Previous studies showed that consumption of inulin stimulates the growth of both Bifidobacterium and Lactobacillus species (30, 31). The ability of prebiotics to alter the fecal microbiota composition, creating a potentially health-promoting community by stimulating benign genera, has raised awareness of prebiotics in recent years (32). There is increasing evidence that lactobacilli and bifidobacteria have the ability to develop antimicrobial activities that participate in the host's gastrointestinal defense system (33, 34). Many previous studies looked at either probiotics, prebiotics, or a combination thereof to transiently alter the microbiome. The alteration is not permanent with the use of only probiotics, but studies using a onetime fecal transplant in patients suffering from Clostridioides difficile infection showed semipermanent alteration of the microbiome for up to 5 years (35).

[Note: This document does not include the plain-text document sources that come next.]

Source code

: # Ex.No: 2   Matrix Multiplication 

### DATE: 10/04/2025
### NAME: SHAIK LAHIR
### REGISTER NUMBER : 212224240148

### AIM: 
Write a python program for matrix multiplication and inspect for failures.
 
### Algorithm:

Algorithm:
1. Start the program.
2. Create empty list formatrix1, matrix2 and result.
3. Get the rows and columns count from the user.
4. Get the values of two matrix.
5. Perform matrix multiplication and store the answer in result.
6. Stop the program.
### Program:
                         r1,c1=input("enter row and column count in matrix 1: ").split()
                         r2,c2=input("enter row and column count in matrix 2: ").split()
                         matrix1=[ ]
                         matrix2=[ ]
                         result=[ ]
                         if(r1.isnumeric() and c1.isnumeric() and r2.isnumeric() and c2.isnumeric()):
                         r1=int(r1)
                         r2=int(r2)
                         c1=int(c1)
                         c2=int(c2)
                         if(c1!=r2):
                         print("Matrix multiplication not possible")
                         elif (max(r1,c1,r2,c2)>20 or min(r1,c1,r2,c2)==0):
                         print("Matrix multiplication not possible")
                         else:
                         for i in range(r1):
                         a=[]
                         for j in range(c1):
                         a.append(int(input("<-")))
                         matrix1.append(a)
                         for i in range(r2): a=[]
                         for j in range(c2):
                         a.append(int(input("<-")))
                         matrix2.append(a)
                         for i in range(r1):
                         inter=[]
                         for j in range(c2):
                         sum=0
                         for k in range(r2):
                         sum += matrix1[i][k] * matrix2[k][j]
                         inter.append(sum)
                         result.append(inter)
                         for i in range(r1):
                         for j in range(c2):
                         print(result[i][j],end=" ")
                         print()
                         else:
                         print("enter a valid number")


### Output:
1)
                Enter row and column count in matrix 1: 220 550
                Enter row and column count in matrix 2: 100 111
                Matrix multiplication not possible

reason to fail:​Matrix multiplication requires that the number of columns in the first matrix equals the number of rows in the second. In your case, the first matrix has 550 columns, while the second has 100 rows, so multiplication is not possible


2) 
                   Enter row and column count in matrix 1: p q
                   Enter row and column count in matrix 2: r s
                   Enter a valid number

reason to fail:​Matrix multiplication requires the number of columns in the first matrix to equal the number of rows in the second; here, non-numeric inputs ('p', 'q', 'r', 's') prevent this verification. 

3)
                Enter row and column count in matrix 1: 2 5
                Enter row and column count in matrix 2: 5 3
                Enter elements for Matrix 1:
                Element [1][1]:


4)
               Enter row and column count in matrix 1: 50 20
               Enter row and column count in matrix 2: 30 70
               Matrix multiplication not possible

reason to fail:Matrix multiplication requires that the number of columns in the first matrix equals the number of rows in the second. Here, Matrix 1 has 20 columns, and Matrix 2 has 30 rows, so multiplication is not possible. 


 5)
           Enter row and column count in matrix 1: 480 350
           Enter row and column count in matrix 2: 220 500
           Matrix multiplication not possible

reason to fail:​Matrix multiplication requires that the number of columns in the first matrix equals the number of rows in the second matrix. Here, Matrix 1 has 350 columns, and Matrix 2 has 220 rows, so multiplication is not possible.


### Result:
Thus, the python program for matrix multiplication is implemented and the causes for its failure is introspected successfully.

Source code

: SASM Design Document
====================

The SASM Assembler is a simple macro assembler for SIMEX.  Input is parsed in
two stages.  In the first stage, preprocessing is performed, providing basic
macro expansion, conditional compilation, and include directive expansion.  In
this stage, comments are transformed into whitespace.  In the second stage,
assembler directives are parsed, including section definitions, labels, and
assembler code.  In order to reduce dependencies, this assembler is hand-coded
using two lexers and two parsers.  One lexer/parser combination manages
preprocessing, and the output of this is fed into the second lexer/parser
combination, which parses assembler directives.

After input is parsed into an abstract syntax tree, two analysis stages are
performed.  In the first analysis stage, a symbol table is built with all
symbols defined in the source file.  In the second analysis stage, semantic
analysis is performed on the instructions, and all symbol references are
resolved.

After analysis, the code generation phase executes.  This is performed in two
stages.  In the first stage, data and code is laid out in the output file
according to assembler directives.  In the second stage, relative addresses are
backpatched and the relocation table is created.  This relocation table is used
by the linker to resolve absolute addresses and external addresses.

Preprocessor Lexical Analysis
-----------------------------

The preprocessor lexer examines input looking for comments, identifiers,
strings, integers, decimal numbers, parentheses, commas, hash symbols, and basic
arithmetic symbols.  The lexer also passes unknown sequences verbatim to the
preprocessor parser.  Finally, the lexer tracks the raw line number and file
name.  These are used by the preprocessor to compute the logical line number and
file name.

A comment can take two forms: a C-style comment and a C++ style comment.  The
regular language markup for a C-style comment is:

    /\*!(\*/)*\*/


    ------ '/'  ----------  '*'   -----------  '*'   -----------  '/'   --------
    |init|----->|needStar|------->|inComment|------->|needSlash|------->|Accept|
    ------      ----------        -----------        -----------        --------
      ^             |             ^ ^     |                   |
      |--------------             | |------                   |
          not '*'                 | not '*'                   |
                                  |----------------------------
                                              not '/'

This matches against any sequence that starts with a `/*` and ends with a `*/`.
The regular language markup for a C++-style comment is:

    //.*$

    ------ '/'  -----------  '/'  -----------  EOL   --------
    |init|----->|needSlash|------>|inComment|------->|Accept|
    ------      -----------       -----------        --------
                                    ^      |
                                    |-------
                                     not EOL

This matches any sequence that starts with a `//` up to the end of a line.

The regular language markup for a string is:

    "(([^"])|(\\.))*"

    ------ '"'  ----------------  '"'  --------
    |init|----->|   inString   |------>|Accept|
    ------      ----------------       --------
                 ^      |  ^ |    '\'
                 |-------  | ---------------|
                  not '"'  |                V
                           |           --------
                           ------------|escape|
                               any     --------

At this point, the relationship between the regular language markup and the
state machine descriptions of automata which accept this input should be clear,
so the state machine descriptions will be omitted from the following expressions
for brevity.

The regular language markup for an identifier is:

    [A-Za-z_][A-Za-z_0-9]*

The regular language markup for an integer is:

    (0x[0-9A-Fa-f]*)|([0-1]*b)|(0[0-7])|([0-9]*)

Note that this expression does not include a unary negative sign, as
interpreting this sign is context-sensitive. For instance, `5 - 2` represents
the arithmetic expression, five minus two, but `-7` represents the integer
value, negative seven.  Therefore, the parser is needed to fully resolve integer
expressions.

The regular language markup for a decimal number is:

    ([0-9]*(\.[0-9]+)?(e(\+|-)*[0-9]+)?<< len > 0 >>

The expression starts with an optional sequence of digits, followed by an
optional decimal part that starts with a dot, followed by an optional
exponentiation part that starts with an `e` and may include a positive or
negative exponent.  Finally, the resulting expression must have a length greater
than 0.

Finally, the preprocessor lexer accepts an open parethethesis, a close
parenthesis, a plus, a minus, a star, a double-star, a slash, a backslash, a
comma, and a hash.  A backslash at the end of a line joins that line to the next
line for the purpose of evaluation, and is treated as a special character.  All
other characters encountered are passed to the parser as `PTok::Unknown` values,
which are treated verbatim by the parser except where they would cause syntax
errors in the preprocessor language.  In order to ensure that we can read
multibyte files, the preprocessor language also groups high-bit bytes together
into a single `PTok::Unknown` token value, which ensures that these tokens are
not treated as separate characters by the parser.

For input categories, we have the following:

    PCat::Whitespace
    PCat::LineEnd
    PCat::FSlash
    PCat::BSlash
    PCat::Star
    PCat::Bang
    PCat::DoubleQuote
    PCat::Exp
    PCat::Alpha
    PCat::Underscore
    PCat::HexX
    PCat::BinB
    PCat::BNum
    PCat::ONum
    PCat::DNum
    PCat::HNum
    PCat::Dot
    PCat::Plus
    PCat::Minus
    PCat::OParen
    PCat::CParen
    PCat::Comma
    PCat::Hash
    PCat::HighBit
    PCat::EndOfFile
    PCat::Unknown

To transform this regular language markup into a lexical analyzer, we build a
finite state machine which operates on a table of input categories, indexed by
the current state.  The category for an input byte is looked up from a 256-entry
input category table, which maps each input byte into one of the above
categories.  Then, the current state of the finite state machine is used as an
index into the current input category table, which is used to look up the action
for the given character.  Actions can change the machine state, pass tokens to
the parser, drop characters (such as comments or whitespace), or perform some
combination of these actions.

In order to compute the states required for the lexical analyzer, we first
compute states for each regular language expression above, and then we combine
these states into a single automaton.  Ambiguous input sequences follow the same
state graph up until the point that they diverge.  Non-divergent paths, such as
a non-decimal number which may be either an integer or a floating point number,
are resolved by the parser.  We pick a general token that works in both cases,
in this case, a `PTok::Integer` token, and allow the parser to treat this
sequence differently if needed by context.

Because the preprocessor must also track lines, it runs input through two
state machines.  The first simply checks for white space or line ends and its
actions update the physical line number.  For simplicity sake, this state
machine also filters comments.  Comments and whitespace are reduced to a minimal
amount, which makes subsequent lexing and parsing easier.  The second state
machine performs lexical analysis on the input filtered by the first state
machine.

The present study revealed no significant alteration in alpha diversity between baseline and postintervention samples, which is in alignment with other similar studies (24, 28). The overall microbiome composition (beta diversity) varied by subject rather than time of sampling, also in line with previous findings (13). The most marked alterations in microbiome composition were increases in bifidobacterial species. These species were found to increase in earlier inulin intervention studies, suggesting that inulin is the main driver behind the increase in indigenous bifidobacteria in fecal microbiota (30, 31). In a double-blind, randomized, and placebo-controlled crossover study with 16 healthy individuals 20 to 30 years of age, participants received synbiotics consisting of L. acidophilus NCFM in combination with cellobiose for 3 weeks (19). An increase in the relative abundance of lactobacilli and bifidobacteria was seen, while there was no change in alpha diversity. Self-reported gastrointestinal symptoms did not differ between the groups. In a study with a setup similar to ours, administration of a high-inulin diet (minimum of 9 g of inulin daily) to 26 healthy volunteers did not alter alpha diversity, while beneficial bifidobacteria increased and food-related behavior, in terms of satiety and reduced desire to eat sweet, salty, and fatty food, was improved (24).
All four probiotic organisms were found to increase after the intervention, with three of them being identified as differentially abundant. In five of six fecal samples analyzed, we found evidence suggesting the presence of the ingested probiotic B. animalis subsp. lactis strain BB-12 after the intervention. In the last subject, the high number of SNPs identified, combined with the high level of variant allele frequencies seen, suggests that more than one B. animalis subsp. lactis strain was present. The low levels of the remaining three probiotic organisms identified could indicate that these probiotics did not efficiently colonize the intestine. Larger increases were seen for indigenous bifidobacterial species already present at baseline, indicating that these changes in the microbiome composition are mainly related to the intake of inulin, which upregulated bifidobacterial species in general.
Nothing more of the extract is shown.